Copy each line of the records below that mentions the word "like".

_Records supplied:_
__________________________________________________
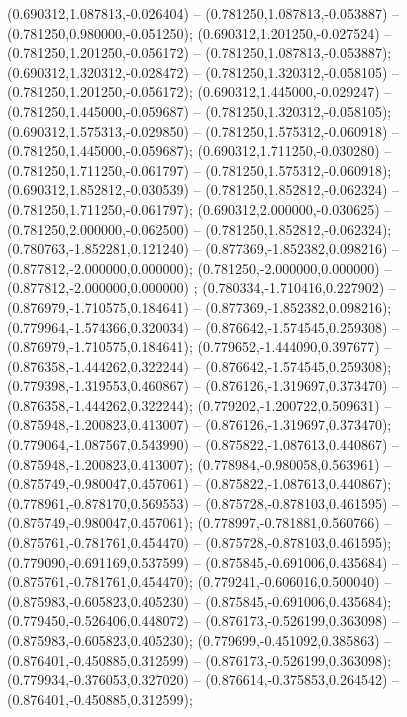  (0.690312,1.087813,-0.026404) -- (0.781250,1.087813,-0.053887) -- (0.781250,0.980000,-0.051250);
 (0.690312,1.201250,-0.027524) -- (0.781250,1.201250,-0.056172) -- (0.781250,1.087813,-0.053887);
 (0.690312,1.320312,-0.028472) -- (0.781250,1.320312,-0.058105) -- (0.781250,1.201250,-0.056172);
 (0.690312,1.445000,-0.029247) -- (0.781250,1.445000,-0.059687) -- (0.781250,1.320312,-0.058105);
 (0.690312,1.575313,-0.029850) -- (0.781250,1.575312,-0.060918) -- (0.781250,1.445000,-0.059687);
 (0.690312,1.711250,-0.030280) -- (0.781250,1.711250,-0.061797) -- (0.781250,1.575312,-0.060918);
 (0.690312,1.852812,-0.030539) -- (0.781250,1.852812,-0.062324) -- (0.781250,1.711250,-0.061797);
 (0.690312,2.000000,-0.030625) -- (0.781250,2.000000,-0.062500) -- (0.781250,1.852812,-0.062324);
 (0.780763,-1.852281,0.121240) -- (0.877369,-1.852382,0.098216) -- (0.877812,-2.000000,0.000000);
 (0.781250,-2.000000,0.000000) -- (0.877812,-2.000000,0.000000) ;
 (0.780334,-1.710416,0.227902) -- (0.876979,-1.710575,0.184641) -- (0.877369,-1.852382,0.098216);
 (0.779964,-1.574366,0.320034) -- (0.876642,-1.574545,0.259308) -- (0.876979,-1.710575,0.184641);
 (0.779652,-1.444090,0.397677) -- (0.876358,-1.444262,0.322244) -- (0.876642,-1.574545,0.259308);
 (0.779398,-1.319553,0.460867) -- (0.876126,-1.319697,0.373470) -- (0.876358,-1.444262,0.322244);
 (0.779202,-1.200722,0.509631) -- (0.875948,-1.200823,0.413007) -- (0.876126,-1.319697,0.373470);
 (0.779064,-1.087567,0.543990) -- (0.875822,-1.087613,0.440867) -- (0.875948,-1.200823,0.413007);
 (0.778984,-0.980058,0.563961) -- (0.875749,-0.980047,0.457061) -- (0.875822,-1.087613,0.440867);
 (0.778961,-0.878170,0.569553) -- (0.875728,-0.878103,0.461595) -- (0.875749,-0.980047,0.457061);
 (0.778997,-0.781881,0.560766) -- (0.875761,-0.781761,0.454470) -- (0.875728,-0.878103,0.461595);
 (0.779090,-0.691169,0.537599) -- (0.875845,-0.691006,0.435684) -- (0.875761,-0.781761,0.454470);
 (0.779241,-0.606016,0.500040) -- (0.875983,-0.605823,0.405230) -- (0.875845,-0.691006,0.435684);
 (0.779450,-0.526406,0.448072) -- (0.876173,-0.526199,0.363098) -- (0.875983,-0.605823,0.405230);
 (0.779699,-0.451092,0.385863) -- (0.876401,-0.450885,0.312599) -- (0.876173,-0.526199,0.363098);
 (0.779934,-0.376053,0.327020) -- (0.876614,-0.375853,0.264542) -- (0.876401,-0.450885,0.312599);
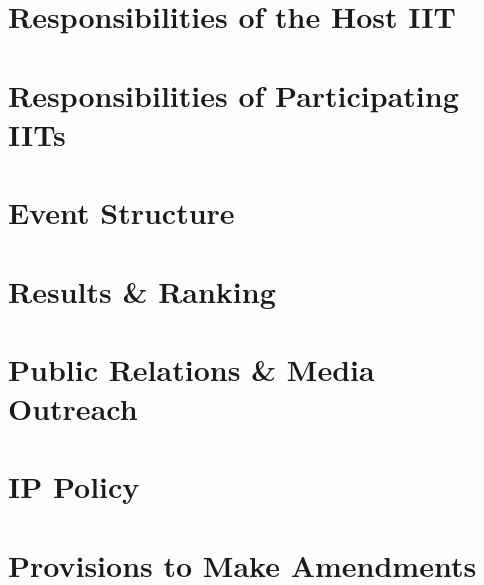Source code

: \documentclass[letterpaper,12pt,titlepage]{article}
\begin{document}
\newpage
\section{Responsibilities of the Host IIT}


\newpage
\section{Responsibilities of Participating IITs}


\newpage
\section{Event Structure}


\newpage
\section{Results \& Ranking}


\newpage
\section{Public Relations \& Media Outreach}


\newpage
\section{IP Policy}


\newpage
\section{Provisions to Make Amendments}

\end{document}
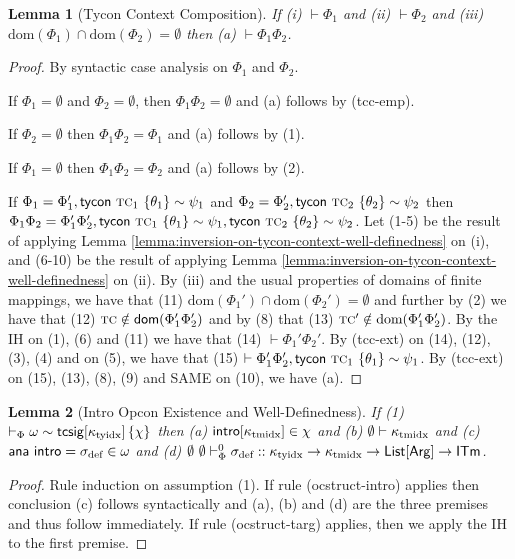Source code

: \documentclass[12pt]{article}
\newtheorem{lemma}{Lemma}
\begin{document}
\begin{lemma}[Tycon Context Composition]
If (i) $\vdash \Phi_1$ and (ii) $\vdash \Phi_2$ and (iii) $\text{dom}(\Phi_1) \cap \text{dom}(\Phi_2) = \emptyset$ then (a) $\vdash \Phi_1\Phi_2$.
\end{lemma}
\begin{proof}
By syntactic case analysis on $\Phi_1$ and $\Phi_2$.

If $\Phi_1=\emptyset$ and $\Phi_2=\emptyset$, then $\Phi_1\Phi_2=\emptyset$ and (a) follows by (tcc-emp).

If $\Phi_2=\emptyset$ then $\Phi_1\Phi_2=\Phi_1$ and (a) follows by (1).

If $\Phi_1=\emptyset$ then $\Phi_1\Phi_2=\Phi_2$ and (a) follows by (2).

If $\Phi_1=\Phi_1', {\sf tycon}~\textsc{tc}_1 ~\{\theta_1\} \sim \psi_1$ and $\Phi_2=\Phi_2',{\sf tycon}~\textsc{tc}_2 ~\{\theta_2\} \sim \psi_2$ then $\Phi_1\Phi_2=\Phi_1'\Phi_2',{\sf tycon}~\textsc{tc}_1 ~\{\theta_1\} \sim \psi_1,{\sf tycon}~\textsc{tc}_2 ~\{\theta_2\} \sim \psi_2$. Let (1-5) be the result of applying Lemma \ref{lemma:inversion-on-tycon-context-well-definedness} on (i), and (6-10) be the result of applying Lemma \ref{lemma:inversion-on-tycon-context-well-definedness} on (ii). By (iii) and the usual properties of domains of finite mappings, we have that (11) $\text{dom}(\Phi_1') \cap \text{dom}(\Phi_2') = \emptyset$ and further by (2) we have that (12) $\textsc{tc}\notin{\sf dom}(\Phi_1'\Phi_2')$ and by (8) that (13) $\textsc{tc}'\notin\text{dom}({\Phi_1'\Phi_2'})$.  By the IH on (1), (6) and (11) we have that (14) $\vdash \Phi_1'\Phi_2'$. By (tcc-ext) on (14), (12), (3), (4) and  on (5), we have that (15) $\vdash \Phi_1'\Phi_2', {\sf tycon}~\textsc{tc}_1 ~\{\theta_1\} \sim \psi_1$. By (tcc-ext) on (15), (13), (8), (9) and SAME on (10), we have (a).
\end{proof}

\begin{lemma}[Intro Opcon Existence and Well-Definedness]
If (1) $\vdash_\Phi \omega \sim {\sf tcsig}[\kappa_\text{tyidx}]\,\{\chi\}$ then (a) ${\sf intro}[\kappa_\text{tmidx}] \in \chi$ and (b) $\emptyset \vdash \kappa_\text{tmidx}$ and (c) ${\sf ana~intro}=\sigma_\text{def}\in\omega$ and (d) $\emptyset~\emptyset \vdash_{\Phi}^{0} \sigma_\text{def} :: \kappa_\text{tyidx} \rightarrow \kappa_\text{tmidx} \rightarrow {\sf List}[{\sf Arg}] \rightarrow {\sf ITm}$.
\end{lemma}
\begin{proof}
Rule induction on assumption (1). If rule (ocstruct-intro) applies then conclusion (c) follows syntactically and (a), (b) and (d) are the three premises and thus follow immediately. If rule (ocstruct-targ) applies, then we apply the IH to the first premise.
\end{proof}
\end{document}
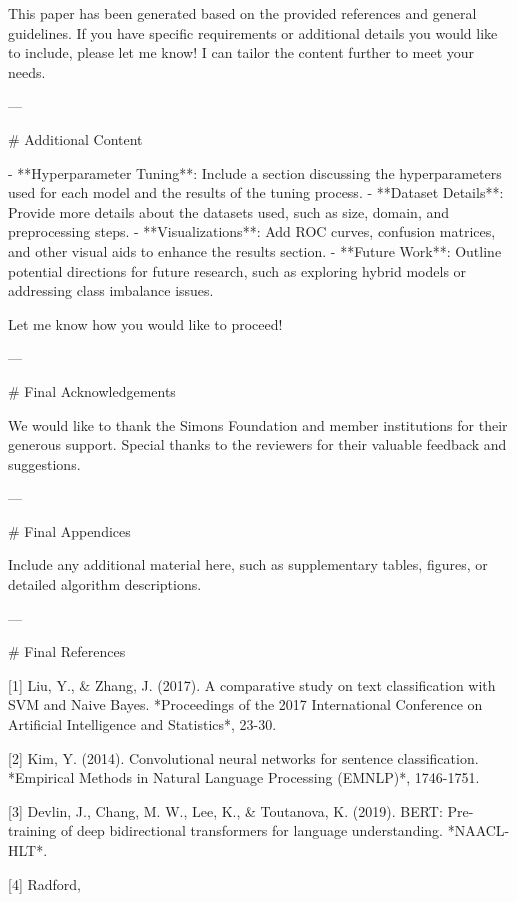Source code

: This paper has been generated based on the provided references and general guidelines. If you have specific requirements or additional details you would like to include, please let me know! I can tailor the content further to meet your needs. 

---

# Additional Content

- **Hyperparameter Tuning**: Include a section discussing the hyperparameters used for each model and the results of the tuning process.
- **Dataset Details**: Provide more details about the datasets used, such as size, domain, and preprocessing steps.
- **Visualizations**: Add ROC curves, confusion matrices, and other visual aids to enhance the results section.
- **Future Work**: Outline potential directions for future research, such as exploring hybrid models or addressing class imbalance issues.

Let me know how you would like to proceed! 

---

# Final Acknowledgements

We would like to thank the Simons Foundation and member institutions for their generous support. Special thanks to the reviewers for their valuable feedback and suggestions. 

---

# Final Appendices

Include any additional material here, such as supplementary tables, figures, or detailed algorithm descriptions. 

---

# Final References

[1] Liu, Y., & Zhang, J. (2017). A comparative study on text classification with SVM and Naive Bayes. *Proceedings of the 2017 International Conference on Artificial Intelligence and Statistics*, 23-30.

[2] Kim, Y. (2014). Convolutional neural networks for sentence classification. *Empirical Methods in Natural Language Processing (EMNLP)*, 1746-1751.

[3] Devlin, J., Chang, M. W., Lee, K., & Toutanova, K. (2019). BERT: Pre-training of deep bidirectional transformers for language understanding. *NAACL-HLT*.

[4] Radford,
__________________________________________________
_Exercise answer:_
: This paper has been generated based on the provided references and general guidelines. If you have specific requirements or additional details you would like to include, please let me know! I can tailor the content further to meet your needs. 
Let me know how you would like to proceed! 
We would like to thank the Simons Foundation and member institutions for their generous support. Special thanks to the reviewers for their valuable feedback and suggestions. 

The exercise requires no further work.